Posted By Julie McReynolds, Tuesday, September 26, 2017
Updated: Friday, September 22, 2017

 

Why Negotiate?

By Megan Betterman

 

As women, we often take care of the needs of others ahead of our own. This narrative plays out in our careers and keeps us from asking for what we may want: more money, more responsibility, more flexibility and many other elements of our careers. 

On the money front, we fear many things:
 creating havoc in our relationship with our future or existing boss
 asking for more will not work and is useless to even try
 finding the words to ask in a rational, compelling manner

These fears are valid. On the flip side, there are compelling reasons we should consider asking for more. The first is the amount of money we stand to miss out on if we don't negotiate. I've seen figures cited from $500,000 up to $1,000,000 in lost earnings over the course of our careers. It reminds me of compound interest and the value of starting to save and invest early on in life. The same is true in our careers. A powerful way to think about this is a $5,000 raise in 2017 is not a one-time increase to your earnings. You'll be receiving the benefit of that additional $5,000 in 2018, 2019, 2020 and so on.


The second reason to negotiate is it's expected. A study conducted by salary.com found 84% of hiring managers expect candidates to negotiate. Most hiring managers leave wiggle room when they make an offer in order to have flexibility if a candidate does ask for more.

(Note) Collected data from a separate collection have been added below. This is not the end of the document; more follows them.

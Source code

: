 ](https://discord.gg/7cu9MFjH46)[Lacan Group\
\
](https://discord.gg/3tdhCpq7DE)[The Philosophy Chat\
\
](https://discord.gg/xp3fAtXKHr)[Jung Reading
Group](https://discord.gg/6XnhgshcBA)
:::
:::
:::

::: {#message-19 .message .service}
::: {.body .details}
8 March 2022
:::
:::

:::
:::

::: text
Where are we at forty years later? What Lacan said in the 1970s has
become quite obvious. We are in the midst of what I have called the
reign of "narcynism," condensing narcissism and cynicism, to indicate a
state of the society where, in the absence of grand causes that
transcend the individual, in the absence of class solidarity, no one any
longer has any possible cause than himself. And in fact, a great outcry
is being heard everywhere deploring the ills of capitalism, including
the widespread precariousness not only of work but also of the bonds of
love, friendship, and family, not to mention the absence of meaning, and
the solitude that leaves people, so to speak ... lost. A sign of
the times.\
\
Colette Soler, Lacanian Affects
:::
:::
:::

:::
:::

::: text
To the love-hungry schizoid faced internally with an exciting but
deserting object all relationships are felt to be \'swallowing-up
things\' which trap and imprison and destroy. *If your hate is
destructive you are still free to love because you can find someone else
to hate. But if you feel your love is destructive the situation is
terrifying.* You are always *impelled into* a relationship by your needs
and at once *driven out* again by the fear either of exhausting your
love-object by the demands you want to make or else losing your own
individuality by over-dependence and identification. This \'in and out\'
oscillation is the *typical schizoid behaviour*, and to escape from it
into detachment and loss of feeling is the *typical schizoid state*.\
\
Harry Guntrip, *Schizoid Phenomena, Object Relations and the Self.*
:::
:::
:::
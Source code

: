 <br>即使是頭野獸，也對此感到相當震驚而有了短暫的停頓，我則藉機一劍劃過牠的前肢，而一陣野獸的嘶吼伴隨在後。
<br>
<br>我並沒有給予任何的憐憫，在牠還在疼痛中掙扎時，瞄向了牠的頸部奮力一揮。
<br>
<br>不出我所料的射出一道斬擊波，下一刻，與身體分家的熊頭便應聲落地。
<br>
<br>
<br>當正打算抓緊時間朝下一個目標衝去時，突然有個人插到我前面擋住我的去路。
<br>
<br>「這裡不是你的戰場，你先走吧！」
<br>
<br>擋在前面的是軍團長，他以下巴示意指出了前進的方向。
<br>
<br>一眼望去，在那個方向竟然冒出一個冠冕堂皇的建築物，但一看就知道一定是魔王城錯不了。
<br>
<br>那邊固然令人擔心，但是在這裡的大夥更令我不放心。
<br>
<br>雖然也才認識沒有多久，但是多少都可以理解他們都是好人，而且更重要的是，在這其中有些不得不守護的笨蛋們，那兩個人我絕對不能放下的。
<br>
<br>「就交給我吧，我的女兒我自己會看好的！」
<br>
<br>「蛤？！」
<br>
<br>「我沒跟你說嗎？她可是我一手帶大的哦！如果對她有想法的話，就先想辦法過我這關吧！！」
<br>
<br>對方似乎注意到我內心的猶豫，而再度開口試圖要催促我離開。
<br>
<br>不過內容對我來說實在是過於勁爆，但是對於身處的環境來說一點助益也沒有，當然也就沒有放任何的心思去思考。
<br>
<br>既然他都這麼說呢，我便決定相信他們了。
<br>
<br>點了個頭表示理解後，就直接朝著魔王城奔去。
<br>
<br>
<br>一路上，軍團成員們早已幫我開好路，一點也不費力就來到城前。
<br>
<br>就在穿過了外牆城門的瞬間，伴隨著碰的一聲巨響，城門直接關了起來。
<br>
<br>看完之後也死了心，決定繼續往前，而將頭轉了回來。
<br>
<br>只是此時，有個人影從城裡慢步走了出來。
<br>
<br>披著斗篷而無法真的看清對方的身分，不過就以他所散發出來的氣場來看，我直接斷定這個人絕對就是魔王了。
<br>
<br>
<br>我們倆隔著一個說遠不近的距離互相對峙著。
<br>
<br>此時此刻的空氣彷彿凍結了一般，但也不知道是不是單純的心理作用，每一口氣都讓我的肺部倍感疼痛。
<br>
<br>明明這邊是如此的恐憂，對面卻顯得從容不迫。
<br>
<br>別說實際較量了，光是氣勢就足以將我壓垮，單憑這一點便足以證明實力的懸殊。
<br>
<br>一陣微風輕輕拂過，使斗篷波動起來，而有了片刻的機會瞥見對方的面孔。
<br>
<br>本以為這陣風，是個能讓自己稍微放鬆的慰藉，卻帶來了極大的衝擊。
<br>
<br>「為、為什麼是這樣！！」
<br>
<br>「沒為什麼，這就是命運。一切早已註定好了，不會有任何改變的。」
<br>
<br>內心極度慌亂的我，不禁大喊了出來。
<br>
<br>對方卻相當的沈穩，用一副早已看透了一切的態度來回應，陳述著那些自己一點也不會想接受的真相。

A third reason to consider negotiating is due to the wage gap in the US. This topic is getting quite a bit of press in the news based on our volatile political climate. Caucasian women earn 79% of what their their male counterparts earn, African-American women earn 65% and Hispanic women 54%. McKinsey & Company has released information stating it will take us 100 years to have parity between genders in C-level roles and 25 years for parity at the VP level.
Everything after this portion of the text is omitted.